Acredita que houve interferência política nesse processo?

Quando um acto académico é travado de forma tão célere e sem justificações plausíveis, a suspeita de interferência política é legítima. Trata-se de um sinal de alarme para todos os que acreditam num Estado de Direito.

A OAA foi avisada da providência ou apanhada de surpresa?

Fomos completamente apanhados de surpresa. Não houve comunicação prévia. Essa postura dos nossos colegas colide como o nosso código deontológico.

 

Foi acusado de ligações à UNITA e ao Movimento cívico MUDEI. Confirma?

Essas acusações são infundadas: nunca fui militante da UNITA nem integro qualquer movimento político. A minha lealdade é com a advocacia e com os princípios democráticos. Trata-se de uma tentativa de descredibilização sem qualquer base factual. Na verdade, tentaram impedir a nossa vitória nas eleições com os mesmos argumentos e vencemos. Sabemos que são estratégias antigas utilizadas, infelizmente, na nossa sociedade para silenciar quem pensa diferente.

Acredita na existência de uma campanha para afastá-lo da liderança da OAA?
Existem sinais de uma campanha de desestabilização, mas as tentativas de criar ruído e instabilidade interna não vão desviar-me do essencial: a defesa da classe e do Estado de Direito.


Sei que irão inventar cada vez mais inverdades em relação à minha pessoa e à instituição OAA, mas estamos descansados porque sabemos que a classe e os angolanos de bem sabem quem somos e têm-nos defendido de forma muito coerente e satisfatória.

Quem estaria por detrás dessa campanha?
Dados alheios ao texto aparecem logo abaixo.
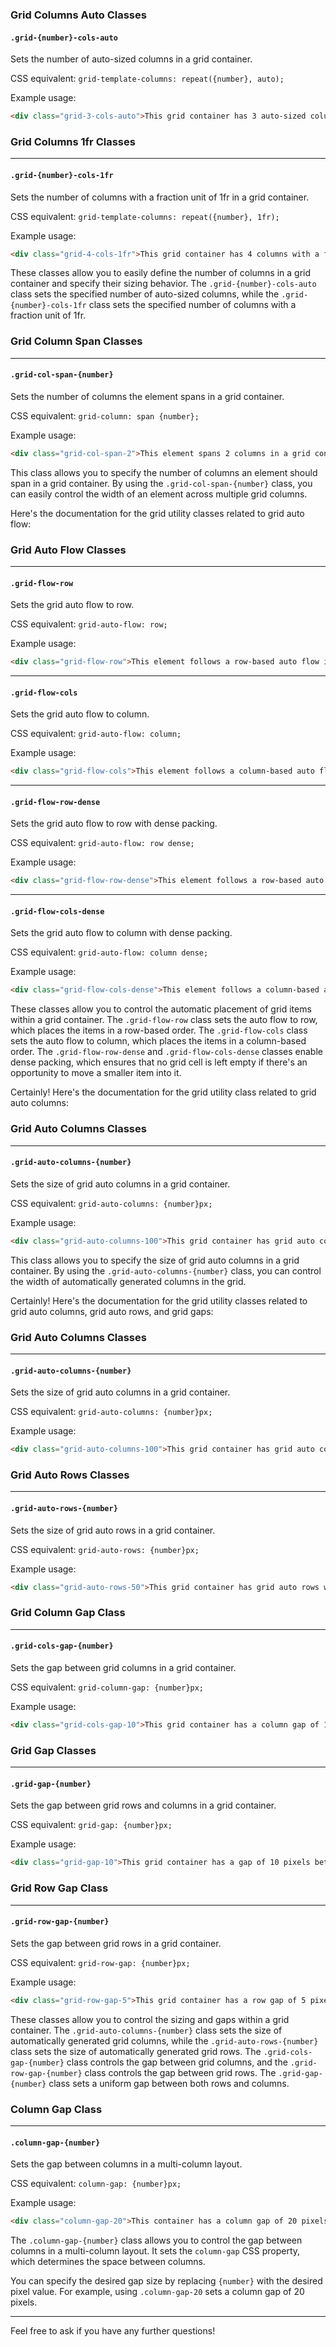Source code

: 
### Grid Columns Auto Classes

#### `.grid-{number}-cols-auto`

Sets the number of auto-sized columns in a grid container.

CSS equivalent: `grid-template-columns: repeat({number}, auto);`

Example usage:
```html
<div class="grid-3-cols-auto">This grid container has 3 auto-sized columns.</div>
```

### Grid Columns 1fr Classes

---

#### `.grid-{number}-cols-1fr`

Sets the number of columns with a fraction unit of 1fr in a grid container.

CSS equivalent: `grid-template-columns: repeat({number}, 1fr);`

Example usage:
```html
<div class="grid-4-cols-1fr">This grid container has 4 columns with a fraction unit of 1fr each.</div>
```

These classes allow you to easily define the number of columns in a grid container and specify their sizing behavior. The `.grid-{number}-cols-auto` class sets the specified number of auto-sized columns, while the `.grid-{number}-cols-1fr` class sets the specified number of columns with a fraction unit of 1fr.


### Grid Column Span Classes

---

#### `.grid-col-span-{number}`

Sets the number of columns the element spans in a grid container.

CSS equivalent: `grid-column: span {number};`

Example usage:
```html
<div class="grid-col-span-2">This element spans 2 columns in a grid container.</div>
```

This class allows you to specify the number of columns an element should span in a grid container. By using the `.grid-col-span-{number}` class, you can easily control the width of an element across multiple grid columns.

Here's the documentation for the grid utility classes related to grid auto flow:

### Grid Auto Flow Classes

---

#### `.grid-flow-row`

Sets the grid auto flow to row.

CSS equivalent: `grid-auto-flow: row;`

Example usage:
```html
<div class="grid-flow-row">This element follows a row-based auto flow in a grid container.</div>
```

---

#### `.grid-flow-cols`

Sets the grid auto flow to column.

CSS equivalent: `grid-auto-flow: column;`

Example usage:
```html
<div class="grid-flow-cols">This element follows a column-based auto flow in a grid container.</div>
```

---

#### `.grid-flow-row-dense`

Sets the grid auto flow to row with dense packing.

CSS equivalent: `grid-auto-flow: row dense;`

Example usage:
```html
<div class="grid-flow-row-dense">This element follows a row-based auto flow with dense packing in a grid container.</div>
```

---

#### `.grid-flow-cols-dense`

Sets the grid auto flow to column with dense packing.

CSS equivalent: `grid-auto-flow: column dense;`

Example usage:
```html
<div class="grid-flow-cols-dense">This element follows a column-based auto flow with dense packing in a grid container.</div>
```

These classes allow you to control the automatic placement of grid items within a grid container. The `.grid-flow-row` class sets the auto flow to row, which places the items in a row-based order. The `.grid-flow-cols` class sets the auto flow to column, which places the items in a column-based order. The `.grid-flow-row-dense` and `.grid-flow-cols-dense` classes enable dense packing, which ensures that no grid cell is left empty if there's an opportunity to move a smaller item into it.

Certainly! Here's the documentation for the grid utility class related to grid auto columns:

### Grid Auto Columns Classes

---

#### `.grid-auto-columns-{number}`

Sets the size of grid auto columns in a grid container.

CSS equivalent: `grid-auto-columns: {number}px;`

Example usage:
```html
<div class="grid-auto-columns-100">This grid container has grid auto columns with a width of 100 pixels.</div>
```

This class allows you to specify the size of grid auto columns in a grid container. By using the `.grid-auto-columns-{number}` class, you can control the width of automatically generated columns in the grid.


Certainly! Here's the documentation for the grid utility classes related to grid auto columns, grid auto rows, and grid gaps:

### Grid Auto Columns Classes

---

#### `.grid-auto-columns-{number}`

Sets the size of grid auto columns in a grid container.

CSS equivalent: `grid-auto-columns: {number}px;`

Example usage:
```html
<div class="grid-auto-columns-100">This grid container has grid auto columns with a width of 100 pixels.</div>
```

### Grid Auto Rows Classes

---

#### `.grid-auto-rows-{number}`

Sets the size of grid auto rows in a grid container.

CSS equivalent: `grid-auto-rows: {number}px;`

Example usage:
```html
<div class="grid-auto-rows-50">This grid container has grid auto rows with a height of 50 pixels.</div>
```

### Grid Column Gap Class

---

#### `.grid-cols-gap-{number}`

Sets the gap between grid columns in a grid container.

CSS equivalent: `grid-column-gap: {number}px;`

Example usage:
```html
<div class="grid-cols-gap-10">This grid container has a column gap of 10 pixels.</div>
```

### Grid Gap Classes

---

#### `.grid-gap-{number}`

Sets the gap between grid rows and columns in a grid container.

CSS equivalent: `grid-gap: {number}px;`

Example usage:
```html
<div class="grid-gap-10">This grid container has a gap of 10 pixels between rows and columns.</div>
```

### Grid Row Gap Class

---

#### `.grid-row-gap-{number}`

Sets the gap between grid rows in a grid container.

CSS equivalent: `grid-row-gap: {number}px;`

Example usage:
```html
<div class="grid-row-gap-5">This grid container has a row gap of 5 pixels.</div>
```

These classes allow you to control the sizing and gaps within a grid container. The `.grid-auto-columns-{number}` class sets the size of automatically generated grid columns, while the `.grid-auto-rows-{number}` class sets the size of automatically generated grid rows. The `.grid-cols-gap-{number}` class controls the gap between grid columns, and the `.grid-row-gap-{number}` class controls the gap between grid rows. The `.grid-gap-{number}` class sets a uniform gap between both rows and columns.
 

### Column Gap Class

---

#### `.column-gap-{number}`

Sets the gap between columns in a multi-column layout.

CSS equivalent: `column-gap: {number}px;`

Example usage:
```html
<div class="column-gap-20">This container has a column gap of 20 pixels.</div>
```

The `.column-gap-{number}` class allows you to control the gap between columns in a multi-column layout. It sets the `column-gap` CSS property, which determines the space between columns.

You can specify the desired gap size by replacing `{number}` with the desired pixel value. For example, using `.column-gap-20` sets a column gap of 20 pixels.

---

Feel free to ask if you have any further questions!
Há “mãos invisíveis”?

Não especulo sobre nomes, mas é evidente que a nossa missão disruptiva a favor da dignidade dos advogados e da defesa do Estado de Direito incomoda os inimigos da justiça, do respeito da dignidade humana e do patriotismo. Estamos atentos e determinados a resistir a qualquer tentativa de intimidação.

Sobre a criação de um Tribunal Eleitoral, proposto pela sociedade civil, com o MUDEI à testa…

Além disso, é preciso melhorar o nosso sistema eleitoral, democratizar mais a eleição do cargo de presidente da CNE, porquanto, pensamos que já não se justifica que seja um monopólio dos juízes; repor o candidato independente nas eleições presidências, que hoje é monopólio dos partidos políticos; adoptar um modelo de eleição que permita uma melhor repartição do poder, em vez do modelo, como se diz “ quem ganha, ganha tudo e quem perde fica sem nada”, ou seja, o modelo que permita a coabitação de várias forças políticas no poder em vez do tradicional modelo – partido no poder e oposição.

 

Sobre as autarquias: há mesmo vontade política para a sua implementação?

As evidências apontam para a falta de vontade política dos principais actores. A constante postergação e os argumentos técnicos usados como pretexto revelam resistência à descentralização do poder.

 

Acredita que as autarquias acontecerão antes de 2027?

Tenho dúvidas fundadas. O discurso oficial não é acompanhado por acções concretas.

Como avalia o desempenho da comunicação social?
Há progressos pontuais, mas a cobertura dos assuntos jurídicos continua a ser muitas vezes sensacionalista e mediática, pelo que é necessário incidir cada vez mais nos problemas estruturais e conjunturais da justiça, em vez de ser utilizada como o palco principal para os julgamentos antecipados na praça pública.
Sobre a Reforma da Justiça, o que urge mudar?

Urge garantir a autonomia financeira dos tribunais, implementar a rotação das presidências dos tribunais superiores, despolitizar as nomeações judiciais e investir na informatização do sistema, entre outras alterações. Só assim teremos uma justiça célere e independente. E esta decisão depende dos políticos, pois, sem vontade política não teremos uma verdadeira reforma em Angola. Porém, quem enquanto governa não permite que os tribunais sejam independentes, será julgado pelos tribunais dependentes dos novos governantes. É uma lição histórica que se repete constantemente em África.

Acredita na venda de sentenças denunciada em tempos pelo antigo bastonário da OAA, Raul Araújo?

Infelizmente, há indícios sérios de corrupção no sistema judicial. Temos apelado à coragem de todos para que denunciem tais actos. Só assim, este mal, que tem desgraçado vidas, pode ser atenuado. O silêncio cúmplice alimenta esta prática.